This is the first in what will be an ongoing series of profiles of Jewish athletes who are making an impact around the globe.

Amy Mandelbaum never thought she'd be a competitive athlete.  In fact, the forty-eight year-old mother of two never even played a sport until she tagged along to a class of some strange thing she'd barely heard of called Crossfit.  Now, six years later she's considered to be one of the most respected Master's athletes in a competition to be named the fittest on earth.

“I found Crossfit by accident, with a friend,” said Mandelbaum on a phone call from her home in Connecticut. “I was taking a class that she used to teach — an interval class — and she was going to a Crossfit gym and said 'hey, do you want to go with me?' And I said sure.”
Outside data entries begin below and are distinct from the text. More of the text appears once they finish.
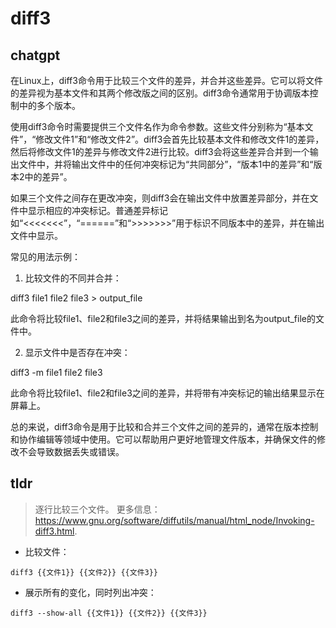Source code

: # diff3 
## chatgpt 
在Linux上，diff3命令用于比较三个文件的差异，并合并这些差异。它可以将文件的差异视为基本文件和其两个修改版之间的区别。diff3命令通常用于协调版本控制中的多个版本。

使用diff3命令时需要提供三个文件名作为命令参数。这些文件分别称为“基本文件”，“修改文件1”和“修改文件2”。diff3会首先比较基本文件和修改文件1的差异，然后将修改文件1的差异与修改文件2进行比较。diff3会将这些差异合并到一个输出文件中，并将输出文件中的任何冲突标记为“共同部分”，“版本1中的差异”和“版本2中的差异”。

如果三个文件之间存在更改冲突，则diff3会在输出文件中放置差异部分，并在文件中显示相应的冲突标记。普通差异标记如“<<<<<<<”，“======”和“>>>>>>>”用于标识不同版本中的差异，并在输出文件中显示。

常见的用法示例：

1. 比较文件的不同并合并：

diff3 file1 file2 file3 > output_file

此命令将比较file1、file2和file3之间的差异，并将结果输出到名为output_file的文件中。

2. 显示文件中是否存在冲突：

diff3 -m file1 file2 file3

此命令将比较file1、file2和file3之间的差异，并将带有冲突标记的输出结果显示在屏幕上。

总的来说，diff3命令是用于比较和合并三个文件之间的差异的，通常在版本控制和协作编辑等领域中使用。它可以帮助用户更好地管理文件版本，并确保文件的修改不会导致数据丢失或错误。 

## tldr 
 
> 逐行比较三个文件。
> 更多信息：<https://www.gnu.org/software/diffutils/manual/html_node/Invoking-diff3.html>.

- 比较文件：

`diff3 {{文件1}} {{文件2}} {{文件3}}`

- 展示所有的变化，同时列出冲突：

`diff3 --show-all {{文件1}} {{文件2}} {{文件3}}`
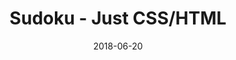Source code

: ---
title: 'Sudoku - Just CSS/HTML'
description: 'Complete a sudoku puzzle without Javascript or server-side interaction.'
gametype: 'medium'
gameid: 75
date: 2018-06-20
tags: []
draft: false
type: 'games'
num19: [{'idx':1,'arr1':[1,2,3,4,5,6,7,8,9],'arr2':[1,2,3,4,5,6,7,8,9]},{'idx':2,'arr1':[1,2,3,4,5,6,7,8,9],'arr2':[1,2,3,4,5,6,7,8,9]},{'idx':3,'arr1':[1,2,3,4,5,6,7,8,9],'arr2':[1,2,3,4,5,6,7,8,9]},{'idx':4,'arr1':[1,2,3,4,5,6,7,8,9],'arr2':[1,2,3,4,5,6,7,8,9]},{'idx':5,'arr1':[1,2,3,4,5,6,7,8,9],'arr2':[1,2,3,4,5,6,7,8,9]},{'idx':6,'arr1':[1,2,3,4,5,6,7,8,9],'arr2':[1,2,3,4,5,6,7,8,9]},{'idx':7,'arr1':[1,2,3,4,5,6,7,8,9],'arr2':[1,2,3,4,5,6,7,8,9]},{'idx':8,'arr1':[1,2,3,4,5,6,7,8,9],'arr2':[1,2,3,4,5,6,7,8,9]},{'idx':9,'arr1':[1,2,3,4,5,6,7,8,9],'arr2':[1,2,3,4,5,6,7,8,9]}]
puzzle: [[0, 0, 0, 4, 6, 0, 5, 0, 0], [0, 6, 0, 0, 2, 5, 0, 7, 0], [5, 0, 4, 0, 0, 0, 8, 0, 0], [0, 7, 0, 0, 9, 0, 0, 0, 2], [1, 8, 0, 3, 0, 2, 0, 5, 9], [3, 0, 0, 0, 7, 0, 0, 4, 0], [0, 0, 1, 0, 0, 0, 2, 0, 7], [0, 3, 0, 7, 8, 0, 0, 1, 0], [0, 0, 8, 0, 1, 4, 0, 0, 0]]
layout: 'sudokucssstatic'
---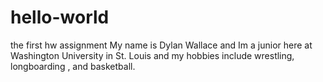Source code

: # hello-world
the first hw assignment 
My name is Dylan Wallace and Im a junior here at Washington University in St. Louis and my hobbies include wrestling, longboarding , and basketball.
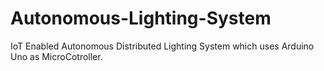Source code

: # Autonomous-Lighting-System
IoT Enabled Autonomous Distributed Lighting System which uses Arduino Uno as MicroCotroller.
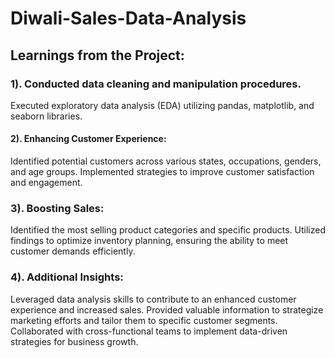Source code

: # Diwali-Sales-Data-Analysis
## Learnings from the Project:

### 1). Conducted data cleaning and manipulation procedures.
Executed exploratory data analysis (EDA) utilizing pandas, matplotlib, and seaborn libraries.

#### 2). Enhancing Customer Experience:

Identified potential customers across various states, occupations, genders, and age groups.
Implemented strategies to improve customer satisfaction and engagement.

### 3). Boosting Sales:

Identified the most selling product categories and specific products.
Utilized findings to optimize inventory planning, ensuring the ability to meet customer demands efficiently.
### 4). Additional Insights:

Leveraged data analysis skills to contribute to an enhanced customer experience and increased sales.
Provided valuable information to strategize marketing efforts and tailor them to specific customer segments.
Collaborated with cross-functional teams to implement data-driven strategies for business growth.
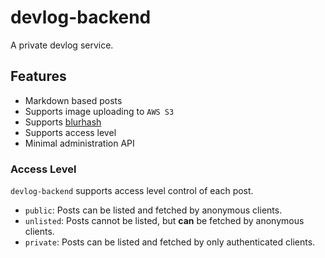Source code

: # devlog-backend

A private devlog service.

## Features

-   Markdown based posts
-   Supports image uploading to `AWS S3`
-   Supports [blurhash](https://blurha.sh)
-   Supports access level
-   Minimal administration API

### Access Level

`devlog-backend` supports access level control of each post.

-   `public`: Posts can be listed and fetched by anonymous clients.
-   `unlisted`: Posts cannot be listed, but **can** be fetched by anonymous clients.
-   `private`: Posts can be listed and fetched by only authenticated clients.
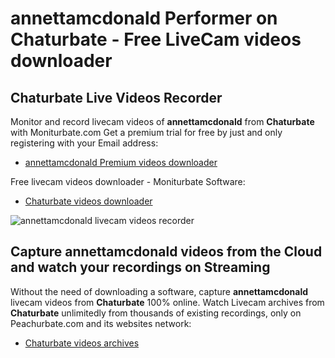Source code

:# annettamcdonald Performer on Chaturbate - Free LiveCam videos downloader

## Chaturbate Live Videos Recorder

Monitor and record livecam videos of **annettamcdonald** from **Chaturbate** with Moniturbate.com
Get a premium trial for free by just and only registering with your Email address:
* [annettamcdonald Premium videos downloader](https://moniturbate.com/request-demo-licence-key.html)

Free livecam videos downloader - Moniturbate Software:
* [Chaturbate videos downloader](https://moniturbate.com/moniturbate-download-software.html)

![annettamcdonald livecam videos recorder](https://peachurnet.com/templates/moniturbate-software.png)


## Capture annettamcdonald videos from the Cloud and watch your recordings on Streaming

Without the need of downloading a software, capture **annettamcdonald** livecam videos from **Chaturbate** 100% online.
Watch Livecam archives from **Chaturbate** unlimitedly from thousands of existing recordings, only on Peachurbate.com and its websites network:
* [Chaturbate videos archives](https://peachurnet.com/)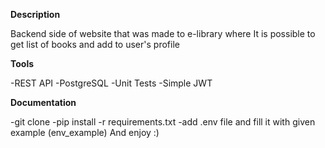 **Description**

Backend side of website that was made to e-library where It is possible to get list of books and add to user's profile

**Tools**

-REST API
-PostgreSQL
-Unit Tests
-Simple JWT

**Documentation**

-git clone <project>
-pip install -r requirements.txt
-add .env file and fill it with given example (env_example)
And enjoy :)
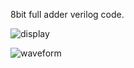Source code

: 8bit full adder verilog code.




![display](https://github.com/ThereisNoAvailableName/Verilog/assets/115004257/2e3a6017-3c0f-47ac-9223-a0170384d008)


![waveform](https://github.com/ThereisNoAvailableName/Verilog/assets/115004257/4ed91859-7288-4f21-a20b-c77f5410a9db)

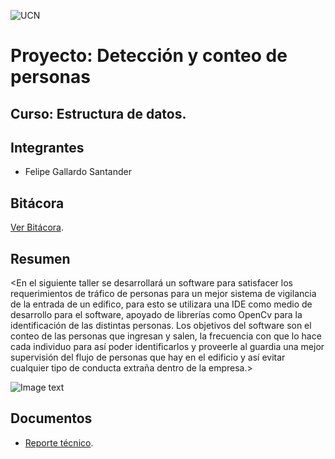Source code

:![UCN](images/60x60-ucn-negro.png)

# Proyecto: Detección y conteo de personas

## Curso: Estructura de datos.

## Integrantes

  * Felipe Gallardo Santander
  
## Bitácora 

  [Ver Bitácora](https://github.com/FelipeIgnacioS/ED22-01-Gallardo/blob/main/Docs/BIT%C3%81CORA.md).

## Resumen

<En el siguiente taller se desarrollará un software para satisfacer los requerimientos de tráfico de personas para un mejor sistema de vigilancia de la entrada de un edifico, para esto se utilizara una IDE como medio de desarrollo para el software, apoyado de librerías como OpenCv para la identificación de las distintas personas. Los objetivos del software son el conteo de las personas que ingresan y salen, la frecuencia con que lo hace cada individuo para así poder identificarlos y proveerle al guardia una mejor supervisión del flujo de personas que hay en el edificio y así evitar cualquier tipo de conducta extraña dentro de la empresa.>

![Image text](https://github.com/FelipeIgnacioS/ED22-01-Gallardo/tree/main/Docs/images/hqdefault.jpg)
  
## Documentos
  
  * [Reporte técnico](https://github.com/FelipeIgnacioS/ED22-01-Gallardo/blob/main/Docs/Reporte%20Tecnico.md).
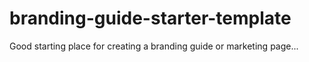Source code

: # branding-guide-starter-template
Good starting place for creating a branding guide or marketing page...
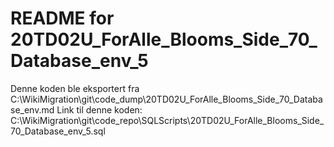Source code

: # README for 20TD02U_ForAlle_Blooms_Side_70_Database_env_5
Denne koden ble eksportert fra C:\WikiMigration\git\code_dump\20TD02U_ForAlle_Blooms_Side_70_Database_env.md
Link til denne koden: C:\WikiMigration\git\code_repo\SQLScripts\20TD02U_ForAlle_Blooms_Side_70_Database_env_5.sql
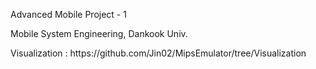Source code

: <p>Advanced Mobile Project - 1</p>
<p>Mobile System Engineering, Dankook Univ.</p>
<p>Visualization : https://github.com/Jin02/MipsEmulator/tree/Visualization</p>

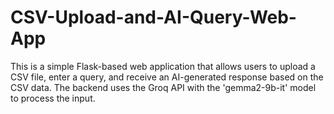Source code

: # CSV-Upload-and-AI-Query-Web-App
This is a simple Flask-based web application that allows users to upload a CSV file, enter a query, and receive an AI-generated response based on the CSV data. The backend uses the Groq API with the 'gemma2-9b-it' model to process the input.
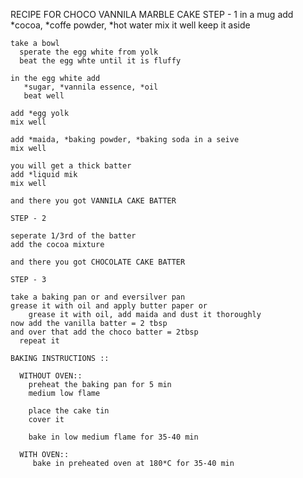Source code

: RECIPE FOR CHOCO VANNILA MARBLE CAKE
  STEP - 1
    in a mug add 
       *cocoa, *coffe powder, *hot water
     mix it well 
     keep it aside

    take a bowl 
      sperate the egg white from yolk 
      beat the egg whte until it is fluffy

    in the egg white add 
       *sugar, *vannila essence, *oil
       beat well
    
    add *egg yolk
    mix well

    add *maida, *baking powder, *baking soda in a seive
    mix well

    you will get a thick batter
    add *liquid mik 
    mix well

    and there you got VANNILA CAKE BATTER

    STEP - 2

    seperate 1/3rd of the batter
    add the cocoa mixture

    and there you got CHOCOLATE CAKE BATTER

    STEP - 3

    take a baking pan or and eversilver pan
    grease it with oil and apply butter paper or 
        grease it with oil, add maida and dust it thoroughly
    now add the vanilla batter = 2 tbsp
    and over that add the choco batter = 2tbsp
      repeat it

    BAKING INSTRUCTIONS ::
      
      WITHOUT OVEN::
        preheat the baking pan for 5 min
        medium low flame
        
        place the cake tin
        cover it

        bake in low medium flame for 35-40 min

      WITH OVEN::
         bake in preheated oven at 180*C for 35-40 min
    
     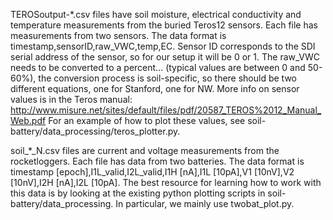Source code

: TEROSoutput-\*.csv files have soil moisture, electrical conductivity and temperature measurements from the buried Teros12 sensors. 
Each file has measurements from two sensors. The data format is timestamp,sensorID,raw_VWC,temp,EC. Sensor ID corresponds to the 
SDI serial address of the sensor, so for our setup it will be 0 or 1. The raw_VWC needs to be converted to a percent...
(typical values are between 0 and 50-60%), the conversion process is soil-specific, so there should be two different equations, 
one for Stanford, one for NW. More info on sensor values is in the Teros manual: http://www.misure.net/sites/default/files/pdf/20587_TEROS%2012_Manual_Web.pdf
For an example of how to plot these values, see soil-battery/data_processing/teros_plotter.py.

soil_\*\_N.csv files are current and voltage measurements from the rocketloggers. Each file has data from two batteries. The data format is
timestamp [epoch],I1L_valid,I2L_valid,I1H [nA],I1L [10pA],V1 [10nV],V2 [10nV],I2H [nA],I2L [10pA]. The best resource for learning how to work with this data is
by looking at the existing python plotting scripts in soil-battery/data_processing. In particular, we mainly use twobat_plot.py.



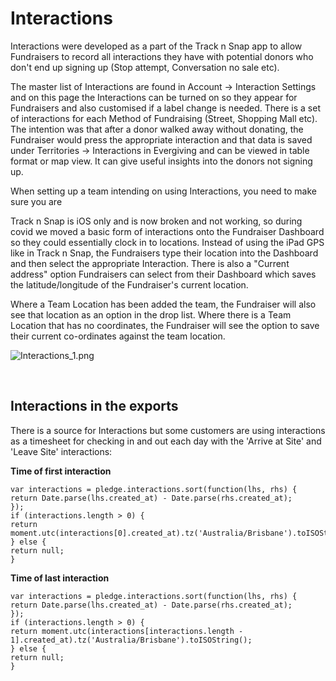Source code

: # Interactions

Interactions were developed as a part of the Track n Snap app to allow
Fundraisers to record all interactions they have with potential donors
who don\'t end up signing up (Stop attempt, Conversation no sale etc).

The master list of Interactions are found in Account -\> Interaction
Settings and on this page the Interactions can be turned on so they
appear for Fundraisers and also customised if a label change is needed.
There is a set of interactions for each Method of Fundraising (Street,
Shopping Mall etc). The intention was that after a donor walked away
without donating, the Fundraiser would press the appropriate interaction
and that data is saved under Territories -\> Interactions in Evergiving
and can be viewed in table format or map view. It can give useful
insights into the donors not signing up.

When setting up a team intending on using Interactions, you need to make
sure you are

Track n Snap is iOS only and is now broken and not working, so during
covid we moved a basic form of interactions onto the Fundraiser
Dashboard so they could essentially clock in to locations. Instead of
using the iPad GPS like in Track n Snap, the Fundraisers type their
location into the Dashboard and then select the appropriate Interaction.
There is also a \"Current address\" option Fundraisers can select from
their Dashboard which saves the latitude/longitude of the Fundraiser\'s
current location.

Where a Team Location has been added the team, the Fundraiser will also
see that location as an option in the drop list. Where there is a Team
Location that has no coordinates, the Fundraiser will see the option to
save their current co-ordinates against the team location.

![Interactions_1.png](https://support.waysact.com/hc/article_attachments/4413635495951/Interactions_1.png)

 

## **Interactions in the exports**

There is a source for Interactions but some customers are using
interactions as a timesheet for checking in and out each day with the
\'Arrive at Site\' and \'Leave Site\' interactions:

**Time of first interaction**

    var interactions = pledge.interactions.sort(function(lhs, rhs) {
    return Date.parse(lhs.created_at) - Date.parse(rhs.created_at);
    });
    if (interactions.length > 0) {
    return moment.utc(interactions[0].created_at).tz('Australia/Brisbane').toISOString();
    } else {
    return null;
    }

**Time of last interaction**

    var interactions = pledge.interactions.sort(function(lhs, rhs) {
    return Date.parse(lhs.created_at) - Date.parse(rhs.created_at);
    });
    if (interactions.length > 0) {
    return moment.utc(interactions[interactions.length - 1].created_at).tz('Australia/Brisbane').toISOString();
    } else {
    return null;
    }
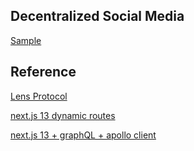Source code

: ## Decentralized Social Media 

[Sample](https://road-to-lens-steel.vercel.app/)



## Reference

[Lens Protocol](https://www.lens.xyz/)

[next.js 13 dynamic routes](https://nextjs.org/docs/app/building-your-application/routing/dynamic-routes)

[next.js 13 + graphQL + apollo client](https://www.apollographql.com/blog/apollo-client/next-js/how-to-use-apollo-client-with-next-js-13/)



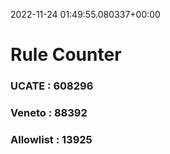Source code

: 2022-11-24 01:49:55.080337+00:00
# Rule Counter 
 ### UCATE : 608296

 ### Veneto : 88392

 ### Allowlist : 13925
“I was certainly not the type of person to start seeking out alternative athletic outlets, to be honest.  I knew what I knew, I was happy doing that… I wasn't going to go and try kiteboarding or something, it wasn't my speed,” said Mandelbaum.  Much to her surprise though, she loved Crossfit. “I went back, and two months later, entered my first competition.”  She placed second, and knew she might be on to something.

Crossfit, the popular, and sometimes controversial fitness method, combines gymnastics skills with olympic weightlifting, running, rowing, and a host of other disciplines, as a means to create a well-rounded athlete.  Every year a Crossfit “Open” is held in which hundreds of thousands of people worldwide compete against each other to get the highest scores in the Workout of the Day (WOD) with the cream of the crop invited to compete in the Crossfit Regionals, and eventually the Crossfit Games.

“I had no athletic background, in fact my background is all in theater, and voice, and stuff like that,” said Mandelbaum, who worked for many years as a broadcast producer in New York City.  “It was hard to adopt at first, because it required completely changing the way I ate, changing the amount of sleep I got – stop drinking alcohol… but I adopted it.”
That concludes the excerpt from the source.